High Cholesterol (Hyperlipidemia)
High cholesterol is when there are too many fatty deposits found in the blood stream which can potentially clog up a person’s arteries, leading to a heart attack or stroke. Some types of medication that treat high cholesterol can lead to feeling faint when you get up from the dental chair. Other types of medication may cause undesirable effects when taken in conjunction with certain drugs the dentist may prescribe. In either case, it is most advisable to consult your dentist and let them know any concerns or adverse effects you are experiencing.
Stroke may cause many long-term effects including (but not limited to):
- Difficulty speaking and swallowing; and
- Increased or decreased sensitivity to pain.

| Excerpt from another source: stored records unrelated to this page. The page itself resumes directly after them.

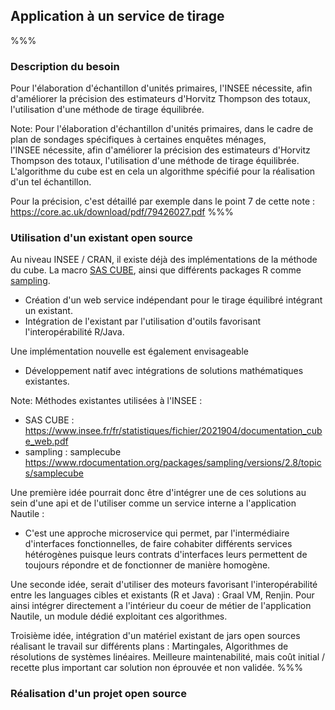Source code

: <!-- .slide: data-background-image="images/cube.svg" data-background-size="600px" class="chapter" -->

## Application à un service de tirage

%%%

<!-- .slide: data-background-image="images/cube.svg" data-background-size="500px" class="slide" -->

### Description du besoin

Pour l'élaboration d'échantillon d'unités primaires, 
l'INSEE nécessite, afin d'améliorer la précision des estimateurs d'Horvitz Thompson des totaux, l'utilisation d'une méthode de tirage équilibrée.

Note:
Pour l'élaboration d'échantillon d'unités primaires, dans le cadre de plan de sondages spécifiques à certaines enquêtes ménages, <br/>
l'INSEE nécessite, afin d'améliorer la précision des estimateurs d'Horvitz Thompson des totaux, l'utilisation d'une méthode de tirage équilibrée.
L'algorithme du cube est en cela un algorithme spécifié pour la réalisation d'un tel échantillon.

Pour la précision, c'est détaillé par exemple dans le point 7 de cette note : https://core.ac.uk/download/pdf/79426027.pdf
%%%

<!-- .slide: data-background-image="images/cube.svg" data-background-size="500px" class="slide" -->

### Utilisation d'un existant open source

Au niveau INSEE / CRAN, il existe déjà des implémentations de la méthode du cube. La macro <a href="https://www.insee.fr/fr/statistiques/fichier/2021904/documentation_cube_web.pdf" target="_blank">SAS CUBE</a>, ainsi que différents packages R comme <a href="https://www.rdocumentation.org/packages/sampling/versions/2.8/" target="_blank">sampling</a>.
- Création d'un web service indépendant pour le tirage équilibré intégrant un existant. <!-- .element: class="fragment" -->
- Intégration de l'existant par l'utilisation d'outils favorisant l'interopérabilité R/Java. <!-- .element: class="fragment" -->

Une implémentation nouvelle est également envisageable
- Développement natif avec intégrations de solutions mathématiques existantes. <!-- .element: class="fragment" -->

Note:
Méthodes existantes utilisées à l'INSEE : 
- SAS CUBE : https://www.insee.fr/fr/statistiques/fichier/2021904/documentation_cube_web.pdf
- sampling : samplecube https://www.rdocumentation.org/packages/sampling/versions/2.8/topics/samplecube

Une première idée pourrait donc être d'intégrer une de ces solutions au sein d'une api et de l'utiliser comme un service interne a l'application Nautile :
- C'est une approche microservice qui permet, par l'intermédiaire d'interfaces fonctionnelles, de faire cohabiter différents services hétérogènes puisque leurs contrats d'interfaces leurs permettent de toujours répondre et de fonctionner de manière homogène.

Une seconde idée, serait d'utiliser des moteurs favorisant l'interopérabilité entre les languages cibles et existants (R et Java) : Graal VM, Renjin. Pour ainsi intégrer directement a l'intérieur du coeur de métier de l'application Nautile, un module dédié exploitant ces algorithmes.

Troisième idée, intégration d'un matériel existant de jars open sources réalisant le travail sur différents plans : Martingales, Algorithmes de résolutions de systèmes linéaires. Meilleure maintenabilité, mais coût initial / recette plus important car solution non éprouvée et non validée.
%%%

<!-- .slide: data-background-image="images/cube.svg" data-background-size="500px" class="slide" -->

### Réalisation d'un projet open source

If you suffer paralysis to one side of your body, you may need special toothbrushes and floss holders to help you with your daily brushing and flossing. If you wear dentures, they may also need to be adjusted. If the paralysis involves your face or tongue, you may find it difficult or impossible to rinse your mouth. You may also be unaware of food left in your mouth, or biting your lip or tongue.

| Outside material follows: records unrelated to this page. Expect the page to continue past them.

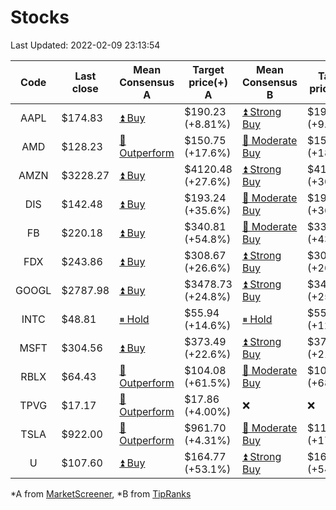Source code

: # Stocks
Last Updated: 2022-02-09 23:13:54

|Code|Last close|Mean Consensus A|Target price(+) A|Mean Consensus B|Target price(+) B|
|:--:|-|-|-|-|-|
|AAPL|$174.83|[⏫ Buy](https://m.marketscreener.com/quote/stock/-4849/)|$190.23 (+8.81%)|[⏫ Strong Buy](https://www.tipranks.com/stocks/aapl/forecast)|$192.42 (+9.75%)|
|AMD|$128.23|[🔼 Outperform](https://m.marketscreener.com/quote/stock/-19475876/)|$150.75 (+17.6%)|[🔼 Moderate Buy](https://www.tipranks.com/stocks/amd/forecast)|$156.95 (+18.14%)|
|AMZN|$3228.27|[⏫ Buy](https://m.marketscreener.com/quote/stock/-12864605/)|$4120.48 (+27.6%)|[⏫ Strong Buy](https://www.tipranks.com/stocks/amzn/forecast)|$4198.39 (+30.05%)|
|DIS|$142.48|[⏫ Buy](https://m.marketscreener.com/quote/stock/-4842/)|$193.24 (+35.6%)|[🔼 Moderate Buy](https://www.tipranks.com/stocks/dis/forecast)|$194.50 (+36.51%)|
|FB|$220.18|[⏫ Buy](https://m.marketscreener.com/quote/stock/-10547141/)|$340.81 (+54.8%)|[🔼 Moderate Buy](https://www.tipranks.com/stocks/fb/forecast)|$332.14 (+43.16%)|
|FDX|$243.86|[⏫ Buy](https://m.marketscreener.com/quote/stock/-12585/)|$308.67 (+26.6%)|[⏫ Strong Buy](https://www.tipranks.com/stocks/fdx/forecast)|$309.07 (+26.74%)|
|GOOGL|$2787.98|[⏫ Buy](https://m.marketscreener.com/quote/stock/-24203373/)|$3478.73 (+24.8%)|[⏫ Strong Buy](https://www.tipranks.com/stocks/googl/forecast)|$3498.71 (+25.49%)|
|INTC|$48.81|[⏸ Hold](https://m.marketscreener.com/quote/stock/-4829/)|$55.94 (+14.6%)|[⏸ Hold](https://www.tipranks.com/stocks/intc/forecast)|$55.11 (+12.01%)|
|MSFT|$304.56|[⏫ Buy](https://m.marketscreener.com/quote/stock/-4835/)|$373.49 (+22.6%)|[⏫ Strong Buy](https://www.tipranks.com/stocks/msft/forecast)|$375.22 (+21.94%)|
|RBLX|$64.43|[🔼 Outperform](https://m.marketscreener.com/quote/stock/-117793644/)|$104.08 (+61.5%)|[🔼 Moderate Buy](https://www.tipranks.com/stocks/rblx/forecast)|$108.33 (+68.14%)|
|TPVG|$17.17|[🔼 Outperform](https://m.marketscreener.com/quote/stock/-15933327/)|$17.86 (+4.00%)|❌|❌|
|TSLA|$922.00|[🔼 Outperform](https://m.marketscreener.com/quote/stock/-6344549/)|$961.70 (+4.31%)|[🔼 Moderate Buy](https://www.tipranks.com/stocks/tsla/forecast)|$1105.58 (+17.59%)|
|U|$107.60|[⏫ Buy](https://m.marketscreener.com/quote/stock/-112492634/)|$164.77 (+53.1%)|[⏫ Strong Buy](https://www.tipranks.com/stocks/u/forecast)|$165.90 (+54.18%)|


*A from [MarketScreener](https://www.marketscreener.com), *B from [TipRanks](https://www.tipranks.com)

As with people who suffer from heart attacks, if you are on blood thinning medication, you may need to stop taking it for a short period before undergoing certain dental treatments (such as extraction – see above). Always consult with your doctor before stopping medication. Bring your latest blood test results every time you visit your dentist.
Congestive Heart Failure (CHF)
Generally speaking, if you are being treated for congestive heart failure and you experience no complications, there should be no adjustments needed for dental treatment. However, many medications used to treat congestive heart failure cause xerostomia (dry mouth). Make sure you keep your dentist up to date about your list of medication so they can adjust their treatment plan accordingly if needed.
If you suffer from severe heart failure, it is inadvisable for you to lie down too far in the dental chair as there can be fluid build-up in your lungs which may affect your breathing. Ask your dentist to recline and incline the dental chair in stages so you don’t feel too dizzy or light-headed when you are lying down or sitting back up. Your dentist should consult with your doctor and/or cardiologist to discuss how severe your heart failure is to determine if you would be best treated in a hospital setting.
The only interaction during dental treatment that would affect your pacemaker would be with electromagnetic devices in the dental surgery, such as machines used for ultrasound or electrosurgery. This is rare but you or your dentist should be able to find out any effects from speaking with your doctor or pacemaker manufacturer.
In the first few weeks after your pacemaker surgery, you should avoid having non-emergency dental treatment. If you must receive emergency dental treatment, you should discuss with your doctor and dentist whether you need to take pre-treatment antibiotics.
Please Always Remember
It is imperative to keep both your doctor and dentist up to date at all times. Constantly update your dentist on any new developments with regards to the medication you are taking; make sure your dentist knows the medicines you take, the dosage, and how regularly you take them. If you are experiencing heart disease of some kind, constant communication with your advising doctor, dentist, and even your cardiologist is incredibly important when considering future dental treatment.